- Narkiewicz WN-3 at the Polish Aviation Museum in Kraków.
- Type: Radial engine
- National origin: Poland
- Manufacturer: WSK-Kalisz
- Designer: Wiktor Narkiewicz
- Major applications: PZL TS-8 Bies
- Manufactured: 1957–1960

= WSK WN-3 =

The WN-3 was a Polish seven-cylinder air-cooled radial engine of the 1950s, produced by WSK-Kalisz, designed by Wiktor Narkiewicz.

==Design and development==
In 1946, Wiktor Narkiewicz, who prior to the Second World War was technical director of the Czechoslovak Avia aero-engine factory, was appointed chief designer of the Polish Central Engine Office, and later the Aero-engine department of the Polish Aviation Institute (Instytut Lotnictwa, IL).
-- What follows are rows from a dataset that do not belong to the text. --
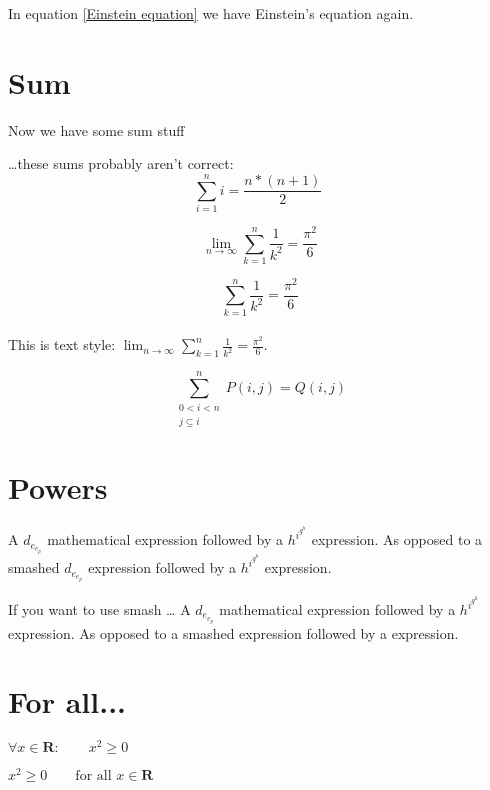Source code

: \documentclass{article}
\begin{document}
In equation \eqref{Einstein equation} we have Einstein's equation again.

\section{Sum}
Now we have some sum stuff

\ldots these sums probably aren't correct:
\begin{equation}
\sum_{i=1}^{n} i = \frac{n * (n + 1)}{2}\;
\label{sum}
\end{equation}

\begin{equation}
  \lim_{n \to \infty}
  \sum_{k=1}^n \frac{1}{k^2}
  = \frac{\pi^2}{6}
 \end{equation}

\begin{equation}
  \sum_{k=1}^n \frac{1}{k^2}
  = \frac{\pi^2}{6}
 \end{equation}
\\
This is text style:
$\lim_{n \to \infty}
 \sum_{k=1}^n \frac{1}{k^2}
 = \frac{\pi^2}{6}$.
 
 \begin{equation}
\sum^n_{\substack{0<i<n \\
        j\subseteq i}}
   P(i,j) = Q(i,j)
\end{equation}

\section{Powers}

A $d_{e_{e_p}}$ mathematical
expression  followed by a
$h^{i^{g^h}}$ expression. As
opposed to a smashed
{$d_{e_{e_p}}$} expression
followed by a {$h^{i^{g^h}}$} expression.\newline

\noindent If you want to use smash \ldots \newline
A $d_{e_{e_p}}$ mathematical
expression  followed by a
$h^{i^{g^h}}$ expression. As
opposed to a smashed
 expression
followed by a
 expression.

\section{For all...}

$\forall x \in \mathbf{R}:
 \qquad x^{2} \geq 0$

\bigskip
\noindent $x^{2} \geq 0\qquad
 \text{for all }x\in\mathbf{R}$
\end{document}
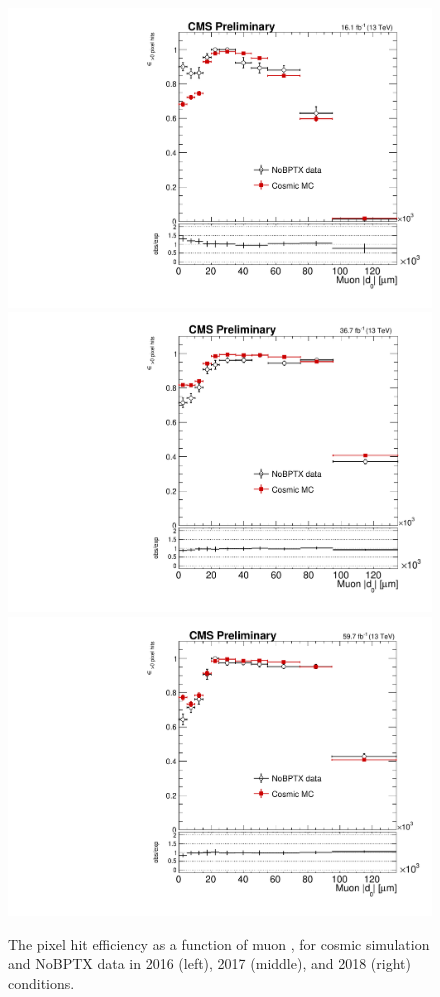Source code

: \begin{figure}[hbtp]
\centering
\includegraphics[scale=0.35]{figures/systematics/muon_pixel_hit_eff/muonAbsD0_100000um_variableBins_coarse_2016.pdf}
\includegraphics[scale=0.35]{figures/systematics/muon_pixel_hit_eff/muonAbsD0_100000um_variableBins_coarse_2017.pdf}
\includegraphics[scale=0.35]{figures/systematics/muon_pixel_hit_eff/muonAbsD0_100000um_variableBins_coarse_2018.pdf}
\caption{The pixel hit efficiency as a function of muon \ad, for cosmic simulation and NoBPTX data in 2016 (left), 2017 (middle), and 2018 (right) conditions.}
\label{fig:muon_pixel_hit_eff}
\end{figure}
He led the design of the WN-1, a 65 hp air-cooled flat-four piston engine which was the first post-war Polish aero-engine, followed by the 285 hp WN-2 in 1947, but both of these engines failed to enter production.

In 1952 Narkiewicz set up a small design team to design a new seven-cylinder radial engine, the WN-3. The first prototype, rated at 300 hp was completed in 1954, and by the time testing was completed in 1955, the engine's power rose to 330 hp. The WN-3 entered production in 1956, powering the PZL TS-8 Bies training aircraft.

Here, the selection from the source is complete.